Q. Why do people join?
A. That's the most frequently asked question. People join for many reasons, but the most common (and the best) reason is because they want to take the seminars. In any two-year period Honors offers 25-30 seminars, each with an enrollment of 15. These discussion-oriented seminars are way off the beaten track, and our students enjoy the opportunity for creative, interdisciplinary learning.
Q. How much work is involved if I join Honors? Will it be so much work I'll get bad grades and lose my scholarship?
A. The Honors Program itself offers no scholarships, but nearly all students in Honors have some sort of scholarship from the University – Presidential Scholarships and National Merit Scholarships are most common – and all have a certain grade point average which must be achieved if they are to keep their awards.
Of the roughly 30 first-year students admitted to Honors every year, perhaps one or two lose their scholarships, but the reason for that has nothing to do with their two-credit Honors seminar; rather, it has everything to do with Calculus II or Organic Chemistry or some other bear of a course, or because they're having trouble adjusting to the freedom college offers, or because of personal issues unrelated to academics. Alfred's Honors Program is unique in that Honors seminars do not fulfill any general education requirement – we do not offer Honors English or Honors math, for example.
Seminars on our campus are taken as overloads, that is, in addition to a student's normal course load, and faculty understand that the purpose of Honors is to add what might be called "intellectual play" to a student's life. Since many Honors students have two majors, or a major and several minors, our faculty try to design Honors seminars which are interesting and challenging without significantly increasing student’s workloads.
Q. How hard are the seminars?
A. The level of difficulty varies; if you join Honors you might think of it as the kind of commitment you would make for another activity, like working on the newspaper or being in a play, except that this is an intellectual activity. Seminars meet one night a week for an hour and forty minutes.
Q. If I don't apply to Honors straight out of high school, can I join later? If I don't like it can I drop out?

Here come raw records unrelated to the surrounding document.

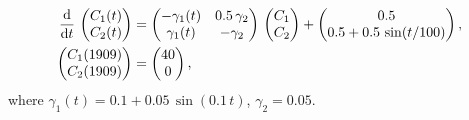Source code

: \documentclass[draft]{agujournal2019}
\newcommand{\deriv}[1]{\frac{\mathrm{d}}{\mathrm{d}#1}}
\providecommand{\DIFaddend}{} %
\begin{document}
    \DIFaddend \begin{equation}\label{eqn:CS_two_dim_example}
        \begingroup\makeatletter\def\f@size{10}\check@mathfonts
        \begin{aligned}
            \deriv{t}\,\begin{pmatrix} C_1(t) \\ C_2(t) \end{pmatrix} &= 
            \begin{pmatrix} -\gamma_1(t) & 0.5\,\gamma_2 \\ \gamma_1(t) & -\gamma_2 \end{pmatrix} \,
            \begin{pmatrix} C_1 \\ C_2 \end{pmatrix} +  
            \begin{pmatrix} 0.5 \\ 0.5 + 0.5\,\sin(t/100) \end{pmatrix},\\
            \begin{pmatrix} C_1(1909) \\ C_2(1909) \end{pmatrix} &=
            \begin{pmatrix} 40 \\ 0 \end{pmatrix},
        \end{aligned}
        \endgroup
    \end{equation}
    where $\gamma_1(t)=0.1+0.05\,\sin(0.1\,t)$, $\gamma_2=0.05$.
\end{document}
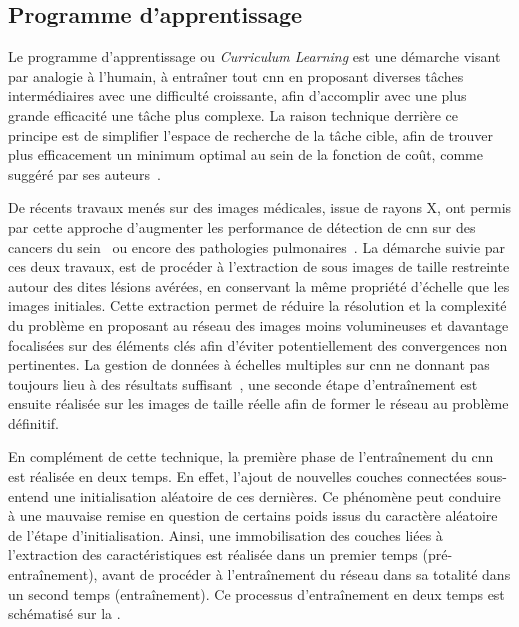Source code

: \subsection{Programme d'apprentissage}
Le programme d'apprentissage ou \textit{Curriculum Learning} est une démarche visant par analogie à l'humain, à entraîner tout \gls{cnn} en proposant diverses tâches intermédiaires avec une difficulté croissante, afin d'accomplir avec une plus grande efficacité une tâche plus complexe. La raison technique derrière ce principe est de simplifier l'espace de recherche de la tâche cible, afin de trouver plus efficacement un minimum optimal au sein de la fonction de coût, comme suggéré par ses auteurs~\cite{Bengio2009}.\par

De récents travaux menés sur des images médicales, issue de rayons X, ont permis par cette approche d'augmenter les performance de détection de \gls{cnn} sur des cancers du sein~\cite{Lotter2017} ou encore des pathologies pulmonaires~\cite{Park2019}. La démarche suivie par ces deux travaux, est de procéder à l'extraction de sous images de taille restreinte autour des dites lésions avérées, en conservant la même propriété d'échelle que les images initiales. Cette extraction permet de réduire la résolution et la complexité du problème en proposant au réseau des images moins volumineuses et davantage focalisées sur des éléments clés afin d'éviter potentiellement des convergences non pertinentes. La gestion de données à échelles multiples sur \gls{cnn} ne donnant pas toujours lieu à des résultats suffisant~\cite{Noord2017}, une seconde étape d'entraînement est ensuite réalisée sur les images de taille réelle afin de former le réseau au problème définitif.\par

En complément de cette technique, la première phase de l'entraînement du \gls{cnn} est réalisée en deux temps. En effet, l'ajout de nouvelles couches connectées sous-entend une initialisation aléatoire de ces dernières. Ce phénomène peut conduire à une mauvaise remise en question de certains poids issus du caractère aléatoire de l'étape d'initialisation. Ainsi, une immobilisation des couches liées à l'extraction des caractéristiques est réalisée dans un premier temps (pré-entraînement), avant de procéder à l'entraînement du réseau dans sa totalité dans un second temps (entraînement). Ce processus d'entraînement en deux temps est schématisé sur la .\par

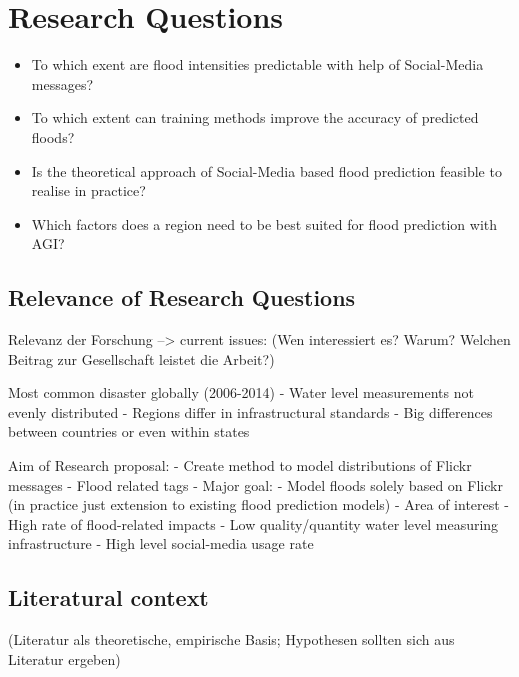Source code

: \section{Research Questions}
\begin{itemize}
\item To which exent are flood intensities predictable with help of Social-Media messages? 
\item To which extent can training methods improve the accuracy of predicted floods?
\item Is the theoretical approach of Social-Media based flood prediction feasible to realise in practice? 
\item Which factors does a region need to be best suited for flood prediction with AGI?
\end{itemize}

\subsection{Relevance of Research Questions}
Relevanz der Forschung --> current issues:  (Wen interessiert es? Warum? Welchen Beitrag zur Gesellschaft leistet die Arbeit?)

Most common disaster globally (2006-2014)
- Water level measurements not evenly distributed
- Regions differ in infrastructural standards
- Big differences between countries or even within states

Aim of Research proposal:
- Create method to model distributions of Flickr messages
- Flood related tags
- Major goal:
- Model floods solely based on Flickr (in practice just extension to existing flood 
prediction models)
- Area of interest
	- High rate of flood-related impacts
	- Low quality/quantity water level measuring infrastructure
	- High level social-media usage rate
	
\subsection{Literatural context}
(Literatur als theoretische, empirische Basis; Hypothesen sollten sich aus Literatur ergeben)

A. The advantages of joining straight out of high school are powerful – for example, Honors is a great way to meet people and make friends who share your interests right away - that you're much better off applying straight out of high school. Honors is voluntary, and so of course anyone can leave at any time. Just about no one does. We do have on-campus applicants, however, and between 5 and 10 are generally admitted each year.